Fare la cronaca delle unità d’élite permette di interpretare da un’angolatura inedita la storia globale dell’ultimo ventennio. I gruppi iperspecializzati nascono per poche operazioni mirate, incursioni e salvataggio di ostaggi. In pochi anni però, a partire dal 2005-2006, in Iraq e Afghanistan si ritrovano a fare «lavoro di polizia» in territorio di guerra, con una frequenza abnorme di missioni, fino a cinque-sei a settimana. Da antiterrorismo ad antinsurrezione: e questo ha moltiplicato le uccisioni, le perdite, le ferite fisiche e psichiatriche. Dentro questa killing machine disponibile h24, in due guerre in contemporanea, s’è abbassato il curriculum degli ufficiali, il controllo sugli uomini è diminuito.
Nel 2005, in Iraq, i Seals iniziano a vedere alcuni colleghi della Delta Force, i corpi speciali dell’aviazione, che portano in battaglia un’ascia. Il nuovo capo dello «Squadrone rosso» del Team 6 cerca donatori privati perché anche i suoi uomini la abbiano. Li trova. Le armi costano fino a 600 dollari l’una; hanno l’aspetto del tomahawks dei nativi americani. All’inizio non si sa neppure dove piazzarle nell’uniforme. Poi diventano un simbolo d’appartenenza, il feticcio dell’inclusione nella tribù. Un Seal che è stato nello «Squadrone rosso» rivela che istituzionalizzare la presenza dell’ascia ha fatto passare nei soldati un messaggio univoco: usatela. Quel comandante, oggi ammiraglio, secondo più testimonianze prima delle missioni esortava i suoi uomini dicendo: «Insanguinate l’ascia». Molti l’hanno fatto.
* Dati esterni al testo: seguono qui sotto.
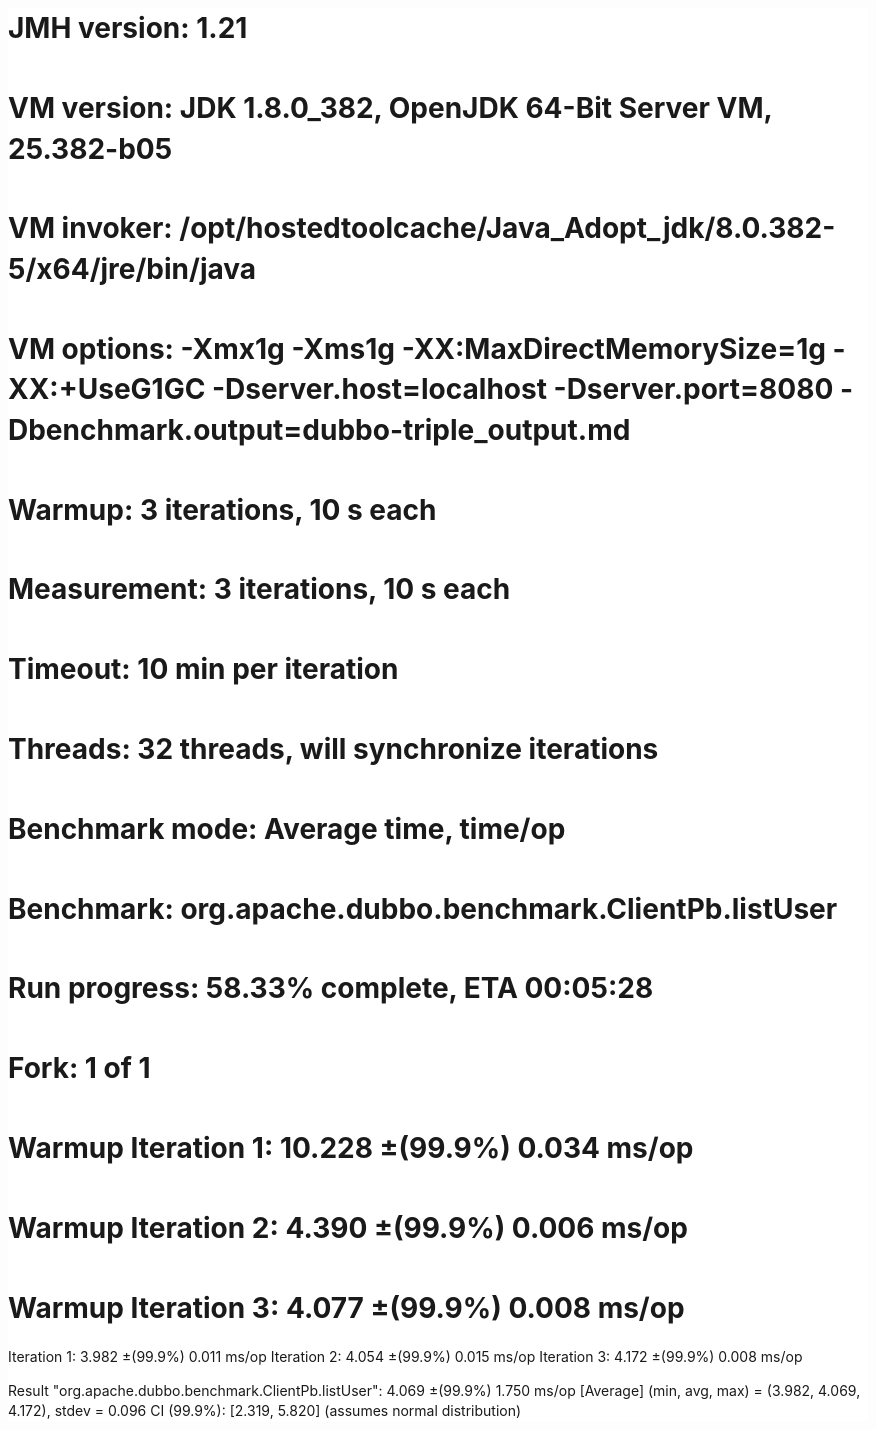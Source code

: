 
# JMH version: 1.21
# VM version: JDK 1.8.0_382, OpenJDK 64-Bit Server VM, 25.382-b05
# VM invoker: /opt/hostedtoolcache/Java_Adopt_jdk/8.0.382-5/x64/jre/bin/java
# VM options: -Xmx1g -Xms1g -XX:MaxDirectMemorySize=1g -XX:+UseG1GC -Dserver.host=localhost -Dserver.port=8080 -Dbenchmark.output=dubbo-triple_output.md
# Warmup: 3 iterations, 10 s each
# Measurement: 3 iterations, 10 s each
# Timeout: 10 min per iteration
# Threads: 32 threads, will synchronize iterations
# Benchmark mode: Average time, time/op
# Benchmark: org.apache.dubbo.benchmark.ClientPb.listUser

# Run progress: 58.33% complete, ETA 00:05:28
# Fork: 1 of 1
# Warmup Iteration   1: 10.228 ±(99.9%) 0.034 ms/op
# Warmup Iteration   2: 4.390 ±(99.9%) 0.006 ms/op
# Warmup Iteration   3: 4.077 ±(99.9%) 0.008 ms/op
Iteration   1: 3.982 ±(99.9%) 0.011 ms/op
Iteration   2: 4.054 ±(99.9%) 0.015 ms/op
Iteration   3: 4.172 ±(99.9%) 0.008 ms/op


Result "org.apache.dubbo.benchmark.ClientPb.listUser":
  4.069 ±(99.9%) 1.750 ms/op [Average]
  (min, avg, max) = (3.982, 4.069, 4.172), stdev = 0.096
  CI (99.9%): [2.319, 5.820] (assumes normal distribution)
Un Seal racconta: «L’ascia in sé diceva: “Non ci interessa la Convenzione di Ginevra”». In quegli anni si moltiplicano le segnalazioni interne su nemici uccisi con l’ascia, mutilazioni, soldati che nei raid parlano dello scalpo dei cadaveri.
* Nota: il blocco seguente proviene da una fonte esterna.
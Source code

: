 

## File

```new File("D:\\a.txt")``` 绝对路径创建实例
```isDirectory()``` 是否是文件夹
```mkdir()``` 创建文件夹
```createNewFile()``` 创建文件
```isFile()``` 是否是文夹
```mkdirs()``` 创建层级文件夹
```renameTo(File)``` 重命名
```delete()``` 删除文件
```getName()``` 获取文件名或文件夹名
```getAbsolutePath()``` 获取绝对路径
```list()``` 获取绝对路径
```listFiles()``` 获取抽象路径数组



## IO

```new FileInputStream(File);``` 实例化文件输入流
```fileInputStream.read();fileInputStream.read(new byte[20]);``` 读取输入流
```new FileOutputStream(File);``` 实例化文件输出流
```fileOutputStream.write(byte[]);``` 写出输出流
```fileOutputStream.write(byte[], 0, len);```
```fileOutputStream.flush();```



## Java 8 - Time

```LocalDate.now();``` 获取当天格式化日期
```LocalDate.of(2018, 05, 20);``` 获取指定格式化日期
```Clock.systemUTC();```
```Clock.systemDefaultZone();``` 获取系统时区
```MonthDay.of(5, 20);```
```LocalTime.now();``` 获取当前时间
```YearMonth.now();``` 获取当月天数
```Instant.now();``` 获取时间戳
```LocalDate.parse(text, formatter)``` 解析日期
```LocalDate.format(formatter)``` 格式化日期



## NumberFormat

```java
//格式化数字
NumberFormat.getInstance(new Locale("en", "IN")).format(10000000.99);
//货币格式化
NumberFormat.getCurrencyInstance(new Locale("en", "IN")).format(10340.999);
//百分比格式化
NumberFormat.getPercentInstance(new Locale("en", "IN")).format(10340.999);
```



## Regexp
L’inizio della storia ha determinato un imprinting ventennale: 4 marzo 2002, Takur Ghar, ven’anni fa esatti. Un gruppo di Seals deve conquistare una postazione a tremila metri d’altezza, nella neve. L’elicottero finisce in un’imboscata. Cade un soldato, Neil Roberts (muore subito, e un uomo di Al Qaeda cerca di decapitarlo: un fatto che scaverà nell’inconscio dei militari statunitensi la percezione di trovarsi in un universo di violenza inaudito). I suoi compagni cercano di recuperarlo con una missione di salvataggio. Altra imboscata. I Seals si ritirano, ma lasciano a terra un compagno (unico della Delta Force) perché il capo squadra, proprio Britt Slabinsky, lo crede morto. Invece, anni dopo, le immagini di un drone rivelano che quella notte il militare rimase a combattere per un’ora da solo, e coprì l’atterraggio di una seconda missione di salvataggio prima di essere ucciso. Per 15 anni i Seals hanno sempre dato versioni contrastanti su quella notte. L’Air Force ha iniziato a reclamare la Medaglia d’onore (il più alto riconoscimento militare) per il proprio uomo. La faccenda viene chiusa nel 2018 da Donald Trump con due Medaglie d’onore. Una per parte. Quella per i Seals è stata uno scudo, scrive il giornalista: «Il sigillo della leggenda sopra la verità e la responsabilità».